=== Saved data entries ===
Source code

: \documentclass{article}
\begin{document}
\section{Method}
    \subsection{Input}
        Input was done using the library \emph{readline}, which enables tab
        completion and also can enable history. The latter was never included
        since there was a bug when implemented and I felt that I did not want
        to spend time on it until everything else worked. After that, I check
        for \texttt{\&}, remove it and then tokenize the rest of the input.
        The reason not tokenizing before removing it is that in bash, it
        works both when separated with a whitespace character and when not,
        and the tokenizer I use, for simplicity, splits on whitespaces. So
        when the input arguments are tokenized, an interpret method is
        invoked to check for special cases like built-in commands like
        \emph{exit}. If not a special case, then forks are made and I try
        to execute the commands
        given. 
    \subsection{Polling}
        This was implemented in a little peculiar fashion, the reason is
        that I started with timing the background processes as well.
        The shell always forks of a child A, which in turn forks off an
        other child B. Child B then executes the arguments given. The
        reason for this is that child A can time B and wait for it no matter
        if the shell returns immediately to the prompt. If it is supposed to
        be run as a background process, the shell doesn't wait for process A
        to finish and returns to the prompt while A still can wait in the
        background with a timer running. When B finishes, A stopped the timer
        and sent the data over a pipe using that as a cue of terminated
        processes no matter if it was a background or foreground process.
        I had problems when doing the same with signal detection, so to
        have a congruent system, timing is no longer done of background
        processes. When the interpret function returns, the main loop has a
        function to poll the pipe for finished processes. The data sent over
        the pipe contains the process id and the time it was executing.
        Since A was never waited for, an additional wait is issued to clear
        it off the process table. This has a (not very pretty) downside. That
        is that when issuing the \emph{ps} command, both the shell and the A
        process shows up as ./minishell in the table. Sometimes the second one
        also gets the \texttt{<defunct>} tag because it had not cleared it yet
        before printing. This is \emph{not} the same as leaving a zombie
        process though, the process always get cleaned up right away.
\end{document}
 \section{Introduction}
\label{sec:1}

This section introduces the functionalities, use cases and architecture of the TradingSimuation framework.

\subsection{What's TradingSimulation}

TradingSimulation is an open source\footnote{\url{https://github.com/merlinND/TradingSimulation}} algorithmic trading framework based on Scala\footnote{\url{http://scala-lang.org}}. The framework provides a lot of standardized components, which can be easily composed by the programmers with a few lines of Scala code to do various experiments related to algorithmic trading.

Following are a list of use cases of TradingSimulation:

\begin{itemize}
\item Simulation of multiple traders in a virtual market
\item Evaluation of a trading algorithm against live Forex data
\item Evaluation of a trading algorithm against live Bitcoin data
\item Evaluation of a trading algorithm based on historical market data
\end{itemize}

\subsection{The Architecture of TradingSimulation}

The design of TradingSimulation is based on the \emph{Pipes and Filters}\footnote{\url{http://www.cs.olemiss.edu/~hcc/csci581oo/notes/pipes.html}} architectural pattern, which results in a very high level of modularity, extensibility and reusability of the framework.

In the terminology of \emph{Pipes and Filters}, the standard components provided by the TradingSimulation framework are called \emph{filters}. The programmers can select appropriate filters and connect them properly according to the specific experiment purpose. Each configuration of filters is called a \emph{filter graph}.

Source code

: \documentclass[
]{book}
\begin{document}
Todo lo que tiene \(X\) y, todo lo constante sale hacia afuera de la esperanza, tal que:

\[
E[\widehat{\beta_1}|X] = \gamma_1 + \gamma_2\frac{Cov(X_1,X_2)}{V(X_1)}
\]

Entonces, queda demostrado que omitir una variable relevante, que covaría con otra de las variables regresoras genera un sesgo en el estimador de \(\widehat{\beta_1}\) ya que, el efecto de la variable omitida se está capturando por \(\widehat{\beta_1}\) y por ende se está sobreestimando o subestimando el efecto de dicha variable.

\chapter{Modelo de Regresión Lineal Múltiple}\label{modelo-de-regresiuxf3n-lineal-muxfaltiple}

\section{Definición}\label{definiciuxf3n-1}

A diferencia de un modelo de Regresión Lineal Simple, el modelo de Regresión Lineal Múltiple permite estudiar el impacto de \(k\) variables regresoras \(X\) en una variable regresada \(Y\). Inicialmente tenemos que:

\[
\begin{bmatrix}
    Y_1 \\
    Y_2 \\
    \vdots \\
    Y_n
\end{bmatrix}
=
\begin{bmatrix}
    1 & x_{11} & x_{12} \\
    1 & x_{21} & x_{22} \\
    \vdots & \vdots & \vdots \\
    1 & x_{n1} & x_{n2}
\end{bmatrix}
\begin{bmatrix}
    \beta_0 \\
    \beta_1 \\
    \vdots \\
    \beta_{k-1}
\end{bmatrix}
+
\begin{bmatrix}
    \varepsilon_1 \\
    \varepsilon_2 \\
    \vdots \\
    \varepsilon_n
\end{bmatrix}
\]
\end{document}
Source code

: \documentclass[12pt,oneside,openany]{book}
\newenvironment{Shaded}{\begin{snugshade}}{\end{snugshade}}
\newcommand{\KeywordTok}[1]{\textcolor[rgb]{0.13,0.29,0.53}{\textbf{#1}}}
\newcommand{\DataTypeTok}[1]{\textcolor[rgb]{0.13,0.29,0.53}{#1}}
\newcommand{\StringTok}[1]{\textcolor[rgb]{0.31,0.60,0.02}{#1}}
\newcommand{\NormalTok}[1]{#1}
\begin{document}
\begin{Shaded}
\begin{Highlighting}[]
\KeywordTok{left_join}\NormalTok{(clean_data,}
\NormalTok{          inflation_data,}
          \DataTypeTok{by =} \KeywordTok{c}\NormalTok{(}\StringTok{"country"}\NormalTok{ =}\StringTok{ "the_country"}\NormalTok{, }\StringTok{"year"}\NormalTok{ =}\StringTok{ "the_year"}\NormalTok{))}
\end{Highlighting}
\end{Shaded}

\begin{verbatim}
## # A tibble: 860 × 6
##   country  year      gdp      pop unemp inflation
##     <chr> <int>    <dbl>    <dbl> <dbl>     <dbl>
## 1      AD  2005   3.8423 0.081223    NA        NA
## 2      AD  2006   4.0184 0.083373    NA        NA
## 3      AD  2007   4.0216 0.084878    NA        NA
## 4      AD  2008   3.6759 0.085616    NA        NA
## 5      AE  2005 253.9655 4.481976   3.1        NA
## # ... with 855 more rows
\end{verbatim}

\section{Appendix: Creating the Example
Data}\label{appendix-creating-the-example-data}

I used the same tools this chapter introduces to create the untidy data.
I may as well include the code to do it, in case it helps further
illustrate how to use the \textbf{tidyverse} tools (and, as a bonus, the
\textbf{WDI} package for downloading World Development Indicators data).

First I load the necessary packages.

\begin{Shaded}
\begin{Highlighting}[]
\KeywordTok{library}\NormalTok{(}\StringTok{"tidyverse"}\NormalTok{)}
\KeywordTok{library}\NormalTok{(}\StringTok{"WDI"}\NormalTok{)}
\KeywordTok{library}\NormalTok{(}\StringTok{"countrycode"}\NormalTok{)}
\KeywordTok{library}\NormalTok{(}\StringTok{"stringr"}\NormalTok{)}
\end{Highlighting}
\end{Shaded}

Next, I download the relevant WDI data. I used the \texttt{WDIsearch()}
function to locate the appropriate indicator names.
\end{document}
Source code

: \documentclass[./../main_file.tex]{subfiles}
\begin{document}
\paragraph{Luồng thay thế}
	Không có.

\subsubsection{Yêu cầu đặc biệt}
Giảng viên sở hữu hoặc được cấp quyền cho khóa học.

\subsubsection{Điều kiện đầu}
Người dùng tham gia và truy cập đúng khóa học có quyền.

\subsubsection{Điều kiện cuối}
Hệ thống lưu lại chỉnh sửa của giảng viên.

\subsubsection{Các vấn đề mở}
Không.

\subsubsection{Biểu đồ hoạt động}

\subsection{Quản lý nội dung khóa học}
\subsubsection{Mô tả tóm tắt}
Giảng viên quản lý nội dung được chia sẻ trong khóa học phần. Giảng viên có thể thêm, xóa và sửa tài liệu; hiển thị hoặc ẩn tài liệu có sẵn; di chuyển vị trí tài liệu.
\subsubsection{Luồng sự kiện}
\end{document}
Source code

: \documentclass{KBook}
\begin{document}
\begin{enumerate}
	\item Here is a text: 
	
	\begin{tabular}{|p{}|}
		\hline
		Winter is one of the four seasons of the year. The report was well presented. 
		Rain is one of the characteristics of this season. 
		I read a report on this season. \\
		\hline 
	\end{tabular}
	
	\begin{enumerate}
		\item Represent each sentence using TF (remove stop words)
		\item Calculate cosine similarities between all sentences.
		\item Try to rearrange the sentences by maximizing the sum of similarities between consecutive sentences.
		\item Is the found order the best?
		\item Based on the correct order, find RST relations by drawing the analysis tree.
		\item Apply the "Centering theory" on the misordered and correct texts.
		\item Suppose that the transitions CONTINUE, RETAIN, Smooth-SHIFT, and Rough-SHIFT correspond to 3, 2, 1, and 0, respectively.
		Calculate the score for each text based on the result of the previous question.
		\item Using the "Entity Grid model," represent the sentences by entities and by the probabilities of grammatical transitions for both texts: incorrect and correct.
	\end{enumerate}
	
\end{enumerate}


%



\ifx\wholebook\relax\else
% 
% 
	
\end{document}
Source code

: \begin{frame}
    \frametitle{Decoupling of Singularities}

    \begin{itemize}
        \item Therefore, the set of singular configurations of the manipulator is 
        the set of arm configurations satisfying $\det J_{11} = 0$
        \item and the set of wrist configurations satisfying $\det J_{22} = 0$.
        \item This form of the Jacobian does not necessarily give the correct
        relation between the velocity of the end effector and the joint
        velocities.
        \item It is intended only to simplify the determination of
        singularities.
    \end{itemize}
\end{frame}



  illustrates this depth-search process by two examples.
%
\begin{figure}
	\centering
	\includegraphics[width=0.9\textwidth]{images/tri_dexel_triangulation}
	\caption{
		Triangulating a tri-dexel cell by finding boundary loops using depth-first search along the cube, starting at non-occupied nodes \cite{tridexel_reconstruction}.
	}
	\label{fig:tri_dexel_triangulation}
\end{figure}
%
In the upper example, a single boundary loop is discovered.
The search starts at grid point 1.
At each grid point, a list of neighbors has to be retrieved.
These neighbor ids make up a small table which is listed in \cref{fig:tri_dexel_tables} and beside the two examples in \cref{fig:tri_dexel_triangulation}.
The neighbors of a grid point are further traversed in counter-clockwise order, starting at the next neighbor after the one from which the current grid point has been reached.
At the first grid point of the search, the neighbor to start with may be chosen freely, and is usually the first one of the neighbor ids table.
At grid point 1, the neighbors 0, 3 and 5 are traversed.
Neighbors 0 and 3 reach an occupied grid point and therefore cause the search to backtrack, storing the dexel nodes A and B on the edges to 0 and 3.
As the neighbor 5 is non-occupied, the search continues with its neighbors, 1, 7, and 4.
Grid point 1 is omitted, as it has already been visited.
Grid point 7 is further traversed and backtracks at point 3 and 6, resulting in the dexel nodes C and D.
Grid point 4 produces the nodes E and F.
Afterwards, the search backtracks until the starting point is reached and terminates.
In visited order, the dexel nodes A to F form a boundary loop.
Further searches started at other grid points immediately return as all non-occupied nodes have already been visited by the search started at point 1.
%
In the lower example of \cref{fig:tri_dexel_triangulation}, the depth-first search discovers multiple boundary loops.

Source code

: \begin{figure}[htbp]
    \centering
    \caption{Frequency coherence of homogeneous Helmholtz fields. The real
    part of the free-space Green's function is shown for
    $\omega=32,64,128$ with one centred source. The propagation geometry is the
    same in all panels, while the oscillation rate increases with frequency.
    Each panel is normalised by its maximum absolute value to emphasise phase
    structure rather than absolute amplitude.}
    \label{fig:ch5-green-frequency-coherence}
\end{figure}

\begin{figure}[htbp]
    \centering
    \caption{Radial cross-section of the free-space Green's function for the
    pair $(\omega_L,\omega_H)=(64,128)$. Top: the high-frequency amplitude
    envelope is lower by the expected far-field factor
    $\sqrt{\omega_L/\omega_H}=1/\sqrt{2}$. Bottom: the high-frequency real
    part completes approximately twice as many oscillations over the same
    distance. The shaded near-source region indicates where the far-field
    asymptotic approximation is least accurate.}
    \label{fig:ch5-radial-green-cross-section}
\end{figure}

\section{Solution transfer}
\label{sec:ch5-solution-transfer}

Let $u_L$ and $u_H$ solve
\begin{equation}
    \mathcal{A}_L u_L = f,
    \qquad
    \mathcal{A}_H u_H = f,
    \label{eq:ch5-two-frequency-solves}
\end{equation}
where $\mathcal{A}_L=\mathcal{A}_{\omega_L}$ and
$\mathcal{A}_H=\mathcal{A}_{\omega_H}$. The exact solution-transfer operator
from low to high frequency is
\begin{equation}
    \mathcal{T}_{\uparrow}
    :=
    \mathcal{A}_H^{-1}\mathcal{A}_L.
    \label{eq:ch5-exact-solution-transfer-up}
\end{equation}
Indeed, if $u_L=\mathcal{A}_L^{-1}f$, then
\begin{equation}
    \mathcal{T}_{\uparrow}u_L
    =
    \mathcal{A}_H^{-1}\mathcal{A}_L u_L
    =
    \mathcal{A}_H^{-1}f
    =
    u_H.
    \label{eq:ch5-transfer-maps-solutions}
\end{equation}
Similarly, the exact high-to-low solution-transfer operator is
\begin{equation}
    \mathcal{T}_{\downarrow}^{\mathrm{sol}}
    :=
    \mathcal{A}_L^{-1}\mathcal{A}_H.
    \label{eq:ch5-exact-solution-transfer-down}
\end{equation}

=== What needs to be done ===
From the start of the data to the line that holds "reason for this", retype each line exactly, with both ends included.

=== Solution for this task ===
Source code

: \documentclass{article}
\begin{document}
\section{Method}
    \subsection{Input}
        Input was done using the library \emph{readline}, which enables tab
        completion and also can enable history. The latter was never included
        since there was a bug when implemented and I felt that I did not want
        to spend time on it until everything else worked. After that, I check
        for \texttt{\&}, remove it and then tokenize the rest of the input.
        The reason not tokenizing before removing it is that in bash, it
        works both when separated with a whitespace character and when not,
        and the tokenizer I use, for simplicity, splits on whitespaces. So
        when the input arguments are tokenized, an interpret method is
        invoked to check for special cases like built-in commands like
        \emph{exit}. If not a special case, then forks are made and I try
        to execute the commands
        given. 
    \subsection{Polling}
        This was implemented in a little peculiar fashion, the reason is
        that I started with timing the background processes as well.
        The shell always forks of a child A, which in turn forks off an
        other child B. Child B then executes the arguments given. The
        reason for this is that child A can time B and wait for it no matter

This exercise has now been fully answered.